[EXCERPTED RECORDS]
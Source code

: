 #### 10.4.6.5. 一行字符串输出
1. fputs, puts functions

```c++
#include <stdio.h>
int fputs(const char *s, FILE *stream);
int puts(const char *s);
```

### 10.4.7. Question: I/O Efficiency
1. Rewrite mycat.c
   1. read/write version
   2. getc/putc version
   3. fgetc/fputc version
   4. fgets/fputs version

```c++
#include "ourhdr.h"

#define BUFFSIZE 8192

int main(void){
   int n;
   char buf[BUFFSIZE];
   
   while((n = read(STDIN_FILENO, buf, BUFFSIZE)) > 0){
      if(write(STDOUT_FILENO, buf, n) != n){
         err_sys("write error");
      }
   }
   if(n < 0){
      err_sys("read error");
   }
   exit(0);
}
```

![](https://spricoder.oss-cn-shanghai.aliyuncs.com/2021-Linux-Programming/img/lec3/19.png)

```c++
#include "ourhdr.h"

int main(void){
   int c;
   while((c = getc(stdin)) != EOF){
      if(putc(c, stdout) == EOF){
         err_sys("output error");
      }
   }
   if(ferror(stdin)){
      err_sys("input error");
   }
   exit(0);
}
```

...

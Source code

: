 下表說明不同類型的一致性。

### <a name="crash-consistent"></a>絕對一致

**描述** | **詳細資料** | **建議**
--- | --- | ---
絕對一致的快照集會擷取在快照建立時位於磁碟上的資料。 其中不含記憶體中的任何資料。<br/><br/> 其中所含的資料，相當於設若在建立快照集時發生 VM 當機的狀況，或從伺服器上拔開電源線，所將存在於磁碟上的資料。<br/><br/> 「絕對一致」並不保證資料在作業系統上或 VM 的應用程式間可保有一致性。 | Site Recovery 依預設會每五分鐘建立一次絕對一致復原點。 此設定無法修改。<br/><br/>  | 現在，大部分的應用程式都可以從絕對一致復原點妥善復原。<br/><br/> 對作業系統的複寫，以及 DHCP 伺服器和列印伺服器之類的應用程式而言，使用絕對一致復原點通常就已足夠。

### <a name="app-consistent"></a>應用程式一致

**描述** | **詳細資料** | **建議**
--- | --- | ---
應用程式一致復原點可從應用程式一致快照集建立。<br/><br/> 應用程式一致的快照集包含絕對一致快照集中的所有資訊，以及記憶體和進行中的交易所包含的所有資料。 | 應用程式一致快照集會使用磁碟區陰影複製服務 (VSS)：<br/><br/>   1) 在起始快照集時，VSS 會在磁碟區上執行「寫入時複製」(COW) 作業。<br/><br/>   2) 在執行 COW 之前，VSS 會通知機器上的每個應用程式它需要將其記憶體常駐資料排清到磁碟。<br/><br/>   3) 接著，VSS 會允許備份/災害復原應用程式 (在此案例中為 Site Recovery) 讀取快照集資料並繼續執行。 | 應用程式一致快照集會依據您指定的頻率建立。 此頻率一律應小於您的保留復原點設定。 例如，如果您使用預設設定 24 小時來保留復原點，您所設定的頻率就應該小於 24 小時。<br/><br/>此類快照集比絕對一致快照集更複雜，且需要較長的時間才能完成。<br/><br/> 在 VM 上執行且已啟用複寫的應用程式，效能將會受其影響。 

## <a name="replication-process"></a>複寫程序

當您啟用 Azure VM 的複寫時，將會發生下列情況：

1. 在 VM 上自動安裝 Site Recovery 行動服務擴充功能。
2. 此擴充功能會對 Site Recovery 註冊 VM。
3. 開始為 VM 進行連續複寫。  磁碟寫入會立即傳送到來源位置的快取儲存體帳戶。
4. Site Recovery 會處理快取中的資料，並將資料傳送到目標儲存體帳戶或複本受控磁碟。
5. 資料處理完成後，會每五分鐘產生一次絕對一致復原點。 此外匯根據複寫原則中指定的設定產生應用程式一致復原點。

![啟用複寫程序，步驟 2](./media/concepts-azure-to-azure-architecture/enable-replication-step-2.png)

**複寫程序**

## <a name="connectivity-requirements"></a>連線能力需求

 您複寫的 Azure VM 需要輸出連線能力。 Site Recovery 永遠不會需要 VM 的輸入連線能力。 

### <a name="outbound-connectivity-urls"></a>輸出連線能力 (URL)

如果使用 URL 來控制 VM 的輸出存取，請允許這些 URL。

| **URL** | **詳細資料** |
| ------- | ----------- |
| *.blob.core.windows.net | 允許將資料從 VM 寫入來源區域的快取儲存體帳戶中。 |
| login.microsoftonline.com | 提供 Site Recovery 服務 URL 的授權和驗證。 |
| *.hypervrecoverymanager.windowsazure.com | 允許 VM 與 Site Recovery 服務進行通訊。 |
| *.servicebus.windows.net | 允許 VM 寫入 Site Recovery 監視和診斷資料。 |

[WHAT YOU HAVE TO DO]
There is a line with "Recovery 服務進行通訊。 |" and a line with "Recovery 監視和診斷資料。 |" above. Copy exactly those two lines and all lines between them, with nothing else.

[SOLUTION]
| *.hypervrecoverymanager.windowsazure.com | 允許 VM 與 Site Recovery 服務進行通訊。 |
| *.servicebus.windows.net | 允許 VM 寫入 Site Recovery 監視和診斷資料。 |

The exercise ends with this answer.